Repeat precisely the span of lines below that opens with the line containing "Follow the on-screen" and closes with the line containing "MarshalString(): Used function", both included.

DATA TO USE:
+++++

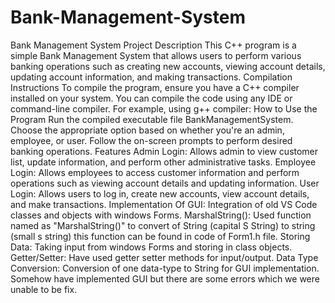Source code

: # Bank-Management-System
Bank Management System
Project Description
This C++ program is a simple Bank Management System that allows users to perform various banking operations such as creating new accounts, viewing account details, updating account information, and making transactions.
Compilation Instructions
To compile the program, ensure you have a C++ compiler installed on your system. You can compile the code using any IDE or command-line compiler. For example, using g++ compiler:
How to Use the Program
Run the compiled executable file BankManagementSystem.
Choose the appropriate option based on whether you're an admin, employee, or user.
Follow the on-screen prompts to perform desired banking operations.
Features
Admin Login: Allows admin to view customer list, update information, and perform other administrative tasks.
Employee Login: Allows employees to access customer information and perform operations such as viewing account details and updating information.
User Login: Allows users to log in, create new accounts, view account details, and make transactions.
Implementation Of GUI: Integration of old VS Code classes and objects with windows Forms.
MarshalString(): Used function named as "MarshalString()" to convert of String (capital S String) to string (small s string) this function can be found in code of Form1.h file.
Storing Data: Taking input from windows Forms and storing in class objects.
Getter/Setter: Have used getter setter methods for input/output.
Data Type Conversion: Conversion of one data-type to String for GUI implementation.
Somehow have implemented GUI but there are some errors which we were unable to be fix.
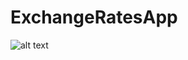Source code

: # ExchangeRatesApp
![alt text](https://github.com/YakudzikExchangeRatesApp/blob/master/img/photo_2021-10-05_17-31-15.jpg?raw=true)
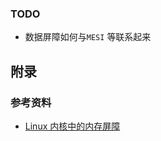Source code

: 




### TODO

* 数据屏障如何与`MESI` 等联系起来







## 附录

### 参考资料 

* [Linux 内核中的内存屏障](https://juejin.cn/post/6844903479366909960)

+++++

PROBLEM SOLUTION:
Follow the on-screen prompts to perform desired banking operations.
Features
Admin Login: Allows admin to view customer list, update information, and perform other administrative tasks.
Employee Login: Allows employees to access customer information and perform operations such as viewing account details and updating information.
User Login: Allows users to log in, create new accounts, view account details, and make transactions.
Implementation Of GUI: Integration of old VS Code classes and objects with windows Forms.
MarshalString(): Used function named as "MarshalString()" to convert of String (capital S String) to string (small s string) this function can be found in code of Form1.h file.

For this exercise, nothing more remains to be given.